WHAT IS BEING ASKED
The listing below holds a line with "4. Commit the changes once you are happy." and a later line with "Before I merge". Write out those two lines and every line between them, exactly, and nothing else.
STUDY MATERIAL: Begin
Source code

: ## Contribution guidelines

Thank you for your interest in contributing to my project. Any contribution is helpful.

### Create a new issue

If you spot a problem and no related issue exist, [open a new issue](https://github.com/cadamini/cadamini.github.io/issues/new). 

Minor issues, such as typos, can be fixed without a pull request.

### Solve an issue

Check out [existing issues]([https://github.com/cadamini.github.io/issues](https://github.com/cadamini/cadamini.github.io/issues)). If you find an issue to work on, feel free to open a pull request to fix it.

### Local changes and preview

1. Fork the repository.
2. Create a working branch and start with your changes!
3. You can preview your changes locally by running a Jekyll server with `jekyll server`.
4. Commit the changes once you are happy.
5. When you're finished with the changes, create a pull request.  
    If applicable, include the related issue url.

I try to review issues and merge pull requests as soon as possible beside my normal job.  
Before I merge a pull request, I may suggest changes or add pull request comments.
STUDY MATERIAL: End
STUDY MATERIAL: Begin
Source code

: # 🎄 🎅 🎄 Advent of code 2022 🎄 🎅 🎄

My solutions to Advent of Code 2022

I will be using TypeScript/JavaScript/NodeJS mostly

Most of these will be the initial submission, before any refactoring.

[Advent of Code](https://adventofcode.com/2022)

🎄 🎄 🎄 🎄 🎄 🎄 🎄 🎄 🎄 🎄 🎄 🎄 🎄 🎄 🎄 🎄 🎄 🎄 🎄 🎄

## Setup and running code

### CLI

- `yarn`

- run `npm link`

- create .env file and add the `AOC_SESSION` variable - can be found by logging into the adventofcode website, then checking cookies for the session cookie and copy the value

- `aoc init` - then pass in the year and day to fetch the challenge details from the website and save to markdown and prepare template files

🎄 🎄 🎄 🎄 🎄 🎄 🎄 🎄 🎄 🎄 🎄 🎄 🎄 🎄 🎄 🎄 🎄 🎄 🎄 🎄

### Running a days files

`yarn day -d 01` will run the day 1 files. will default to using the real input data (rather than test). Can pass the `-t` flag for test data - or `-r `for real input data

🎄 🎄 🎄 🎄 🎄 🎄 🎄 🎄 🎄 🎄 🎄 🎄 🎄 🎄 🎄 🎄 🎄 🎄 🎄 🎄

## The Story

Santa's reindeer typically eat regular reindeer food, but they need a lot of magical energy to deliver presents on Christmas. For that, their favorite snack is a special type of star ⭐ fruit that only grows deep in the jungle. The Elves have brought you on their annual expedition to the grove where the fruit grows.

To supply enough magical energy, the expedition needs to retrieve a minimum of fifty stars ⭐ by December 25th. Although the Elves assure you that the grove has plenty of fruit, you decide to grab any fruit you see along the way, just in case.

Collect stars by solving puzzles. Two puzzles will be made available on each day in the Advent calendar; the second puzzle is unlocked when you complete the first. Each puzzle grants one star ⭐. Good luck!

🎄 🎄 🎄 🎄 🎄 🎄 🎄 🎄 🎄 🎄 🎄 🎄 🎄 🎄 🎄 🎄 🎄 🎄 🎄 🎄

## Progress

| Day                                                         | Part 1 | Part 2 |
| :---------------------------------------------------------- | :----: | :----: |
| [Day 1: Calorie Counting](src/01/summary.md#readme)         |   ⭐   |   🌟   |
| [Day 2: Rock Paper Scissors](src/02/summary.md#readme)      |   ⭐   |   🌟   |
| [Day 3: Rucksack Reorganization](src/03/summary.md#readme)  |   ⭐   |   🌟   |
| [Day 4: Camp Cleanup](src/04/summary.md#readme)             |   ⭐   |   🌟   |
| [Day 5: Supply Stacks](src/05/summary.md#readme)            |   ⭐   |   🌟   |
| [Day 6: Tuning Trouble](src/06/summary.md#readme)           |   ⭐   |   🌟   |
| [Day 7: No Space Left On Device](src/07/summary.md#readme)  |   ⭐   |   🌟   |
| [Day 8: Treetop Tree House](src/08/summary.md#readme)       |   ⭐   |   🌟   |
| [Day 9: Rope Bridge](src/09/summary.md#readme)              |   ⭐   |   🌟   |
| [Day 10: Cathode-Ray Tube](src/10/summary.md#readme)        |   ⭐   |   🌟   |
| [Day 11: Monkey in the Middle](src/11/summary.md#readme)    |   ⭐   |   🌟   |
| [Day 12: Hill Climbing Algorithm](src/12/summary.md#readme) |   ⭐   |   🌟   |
STUDY MATERIAL: End
STUDY MATERIAL: Begin
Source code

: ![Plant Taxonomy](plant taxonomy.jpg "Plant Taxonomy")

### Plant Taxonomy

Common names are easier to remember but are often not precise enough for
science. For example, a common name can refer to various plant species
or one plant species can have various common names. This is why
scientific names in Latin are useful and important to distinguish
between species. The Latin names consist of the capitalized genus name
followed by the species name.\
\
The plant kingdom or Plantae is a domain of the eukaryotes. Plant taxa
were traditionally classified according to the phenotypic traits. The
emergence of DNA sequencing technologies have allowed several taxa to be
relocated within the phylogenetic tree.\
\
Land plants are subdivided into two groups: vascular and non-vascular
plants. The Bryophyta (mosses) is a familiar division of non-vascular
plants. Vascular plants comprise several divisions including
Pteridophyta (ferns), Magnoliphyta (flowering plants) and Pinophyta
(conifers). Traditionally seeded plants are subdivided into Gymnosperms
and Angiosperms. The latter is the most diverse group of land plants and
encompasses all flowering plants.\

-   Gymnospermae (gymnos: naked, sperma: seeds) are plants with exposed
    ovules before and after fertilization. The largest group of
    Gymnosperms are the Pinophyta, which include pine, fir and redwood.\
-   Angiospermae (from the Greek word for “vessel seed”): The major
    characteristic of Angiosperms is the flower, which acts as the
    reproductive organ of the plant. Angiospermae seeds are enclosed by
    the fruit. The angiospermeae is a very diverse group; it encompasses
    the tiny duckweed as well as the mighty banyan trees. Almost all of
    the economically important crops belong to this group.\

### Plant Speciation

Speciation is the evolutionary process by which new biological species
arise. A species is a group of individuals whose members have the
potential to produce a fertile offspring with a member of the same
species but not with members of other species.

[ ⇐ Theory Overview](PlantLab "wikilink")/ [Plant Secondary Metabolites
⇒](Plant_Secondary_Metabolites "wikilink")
STUDY MATERIAL: End
RESPONSE AREA
4. Commit the changes once you are happy.
5. When you're finished with the changes, create a pull request.  
    If applicable, include the related issue url.

I try to review issues and merge pull requests as soon as possible beside my normal job.  
Before I merge a pull request, I may suggest changes or add pull request comments.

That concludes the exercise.